Matrix Gradient Decent for Aggressive Controllers

I have been looking at matrix completion problems and other matrix-based minimization problems for a control application recently, where we are trying to determine a gain matrix $K$ that relates the current state, $x_t$, to the input action, $u_t$, that would stabilize the system and drive the system to the origin. This means by tuning the gain matrix, $K$, we can change how the system propagates with time. As we see below, we can typically design $A-BK$ to rapidly shrink as it is multiplied repeatedly. In this post, we will discuss how to find $K$, given that we want to make a very aggressive controller and not consider any objective (such as found by solving the DARE/CARE equations [1]).

\[\begin{align} x_{t+1} &= Ax_t + Bu_t\\ u_t &= -Kx_t\\ x_{t+1} &= (A-BK)x_t\\ x_{t+N} &= (A-BK)^Nx_t \end{align}\]

Which brings us to the problem we are trying to solve. We want to design the $K$ matrix to minimize the norm of $(A-BK)^2$, and while the gradient does have a close form, it is a nonlinear function of $K$. This means it might be rough to try to get a closed-form expression, so instead, we will use gradient descent to solve. Not only can use use gradent decent to find scalars and vectors but also matrices, which is quite cool!
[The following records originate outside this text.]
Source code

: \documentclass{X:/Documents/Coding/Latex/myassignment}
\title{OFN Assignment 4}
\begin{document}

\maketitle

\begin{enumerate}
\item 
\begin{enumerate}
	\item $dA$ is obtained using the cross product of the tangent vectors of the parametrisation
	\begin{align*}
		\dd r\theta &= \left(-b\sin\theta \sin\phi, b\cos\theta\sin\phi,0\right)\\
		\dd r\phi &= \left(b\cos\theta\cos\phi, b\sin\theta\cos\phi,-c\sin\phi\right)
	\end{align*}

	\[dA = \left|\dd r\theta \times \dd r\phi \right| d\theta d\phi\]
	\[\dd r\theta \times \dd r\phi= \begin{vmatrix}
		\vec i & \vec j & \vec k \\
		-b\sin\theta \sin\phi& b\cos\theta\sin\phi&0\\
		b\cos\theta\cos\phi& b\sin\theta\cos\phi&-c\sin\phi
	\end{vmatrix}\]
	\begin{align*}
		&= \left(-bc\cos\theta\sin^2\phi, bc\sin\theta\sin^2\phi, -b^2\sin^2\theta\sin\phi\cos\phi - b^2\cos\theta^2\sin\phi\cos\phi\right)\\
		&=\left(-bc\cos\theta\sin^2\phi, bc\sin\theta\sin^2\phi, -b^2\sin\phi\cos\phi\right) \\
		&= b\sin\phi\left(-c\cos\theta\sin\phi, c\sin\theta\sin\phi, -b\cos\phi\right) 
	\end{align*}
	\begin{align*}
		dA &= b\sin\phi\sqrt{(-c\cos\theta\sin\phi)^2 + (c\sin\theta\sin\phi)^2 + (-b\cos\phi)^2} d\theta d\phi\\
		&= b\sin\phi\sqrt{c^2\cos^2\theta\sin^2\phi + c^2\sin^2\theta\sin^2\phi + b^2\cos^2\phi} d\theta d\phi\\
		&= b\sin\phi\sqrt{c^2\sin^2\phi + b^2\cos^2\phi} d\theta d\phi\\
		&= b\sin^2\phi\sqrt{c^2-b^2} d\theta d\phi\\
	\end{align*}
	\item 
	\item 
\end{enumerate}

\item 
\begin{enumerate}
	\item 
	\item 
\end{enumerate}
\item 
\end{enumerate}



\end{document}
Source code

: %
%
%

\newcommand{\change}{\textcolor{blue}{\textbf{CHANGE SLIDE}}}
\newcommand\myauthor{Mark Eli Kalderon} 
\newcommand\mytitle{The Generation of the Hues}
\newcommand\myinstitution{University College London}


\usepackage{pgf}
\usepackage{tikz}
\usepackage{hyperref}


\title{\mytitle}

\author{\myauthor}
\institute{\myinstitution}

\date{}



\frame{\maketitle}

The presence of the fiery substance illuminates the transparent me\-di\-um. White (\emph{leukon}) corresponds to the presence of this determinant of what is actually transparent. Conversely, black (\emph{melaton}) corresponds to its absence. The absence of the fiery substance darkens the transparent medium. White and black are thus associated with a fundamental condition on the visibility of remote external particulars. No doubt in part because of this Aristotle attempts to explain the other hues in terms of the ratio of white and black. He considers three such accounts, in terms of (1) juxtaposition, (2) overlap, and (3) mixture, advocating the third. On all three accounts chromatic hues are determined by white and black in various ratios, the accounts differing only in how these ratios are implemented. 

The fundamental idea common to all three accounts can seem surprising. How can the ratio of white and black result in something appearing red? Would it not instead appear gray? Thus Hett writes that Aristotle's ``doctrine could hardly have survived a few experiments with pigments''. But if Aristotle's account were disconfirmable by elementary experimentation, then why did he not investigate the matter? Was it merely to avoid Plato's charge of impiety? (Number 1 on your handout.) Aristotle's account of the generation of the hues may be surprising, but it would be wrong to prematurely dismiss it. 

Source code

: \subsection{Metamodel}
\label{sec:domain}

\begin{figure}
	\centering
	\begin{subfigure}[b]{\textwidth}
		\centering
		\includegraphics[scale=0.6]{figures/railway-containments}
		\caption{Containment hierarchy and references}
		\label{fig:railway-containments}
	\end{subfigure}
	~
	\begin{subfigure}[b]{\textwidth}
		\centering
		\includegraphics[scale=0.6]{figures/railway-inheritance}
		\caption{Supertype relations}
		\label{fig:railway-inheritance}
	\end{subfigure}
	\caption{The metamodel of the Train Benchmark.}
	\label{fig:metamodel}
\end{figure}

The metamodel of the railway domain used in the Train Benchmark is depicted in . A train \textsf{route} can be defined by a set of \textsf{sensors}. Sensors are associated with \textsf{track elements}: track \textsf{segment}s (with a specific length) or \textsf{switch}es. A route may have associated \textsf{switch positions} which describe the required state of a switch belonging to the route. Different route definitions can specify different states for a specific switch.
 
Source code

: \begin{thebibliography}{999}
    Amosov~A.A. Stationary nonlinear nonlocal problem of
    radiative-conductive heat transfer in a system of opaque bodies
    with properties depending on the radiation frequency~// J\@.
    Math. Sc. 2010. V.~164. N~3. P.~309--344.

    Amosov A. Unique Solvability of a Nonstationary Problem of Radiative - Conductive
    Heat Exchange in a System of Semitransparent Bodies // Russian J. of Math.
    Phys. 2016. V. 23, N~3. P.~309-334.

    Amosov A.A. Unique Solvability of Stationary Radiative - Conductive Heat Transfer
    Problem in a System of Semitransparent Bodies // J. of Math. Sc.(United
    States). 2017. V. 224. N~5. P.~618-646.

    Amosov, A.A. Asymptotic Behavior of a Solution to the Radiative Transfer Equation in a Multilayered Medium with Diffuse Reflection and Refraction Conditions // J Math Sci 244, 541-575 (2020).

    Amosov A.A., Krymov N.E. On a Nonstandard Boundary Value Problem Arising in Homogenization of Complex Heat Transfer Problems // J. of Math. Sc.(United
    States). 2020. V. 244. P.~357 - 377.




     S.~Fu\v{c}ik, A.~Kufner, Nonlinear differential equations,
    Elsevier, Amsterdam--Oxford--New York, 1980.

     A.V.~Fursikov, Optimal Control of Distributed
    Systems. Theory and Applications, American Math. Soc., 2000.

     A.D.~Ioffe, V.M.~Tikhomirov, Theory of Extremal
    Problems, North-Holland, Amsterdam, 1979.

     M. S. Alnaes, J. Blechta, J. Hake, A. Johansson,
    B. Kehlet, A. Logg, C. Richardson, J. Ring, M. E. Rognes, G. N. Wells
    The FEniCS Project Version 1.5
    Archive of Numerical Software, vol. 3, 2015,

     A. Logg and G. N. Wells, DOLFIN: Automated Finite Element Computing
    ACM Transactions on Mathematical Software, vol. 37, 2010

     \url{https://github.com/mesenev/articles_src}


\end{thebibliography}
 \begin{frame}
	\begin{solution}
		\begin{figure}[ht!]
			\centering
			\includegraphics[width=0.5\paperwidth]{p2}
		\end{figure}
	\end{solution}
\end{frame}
\[\min_{K} f(K) = ||(A - BK)^2||_F\]

Gradient descent for this problem can be generally described by the following equation, which looks just like the normal equations for gradient decent, except that instead of using the gradient, we are utilizing the matrix derivative as our improvement direction [2]. On top of this, we select our step size parameter, $\gamma$, via an approximate line search, e.g., we have a set of trial step sizes, and we just simply pick the stepsize that minimizes the function value, denoted as $\gamma^*$ [3]. This should be iterated until adequate convergence is achieved or it is no longer decreasing.

\[K_{n+1} = K_{n} - \gamma^* \frac{\partial}{\partial K}f(K)\]

With that boilerplate out of the way, we can apply the gradient descent algorithm to the matrix problem. With a dynamic system described by the following $A$ and $B$ matrices, we want to find a $K$ such then we rapidly push the states to the origin.

\[\begin{align} A = \begin{bmatrix} 0.18497671 & 1.01432116\\ -0.8661342 & -0.32058265 \end{bmatrix}&, \quad B = \begin{bmatrix} -0.48418357\\ -0.90051931 \end{bmatrix}\\ \end{align}\]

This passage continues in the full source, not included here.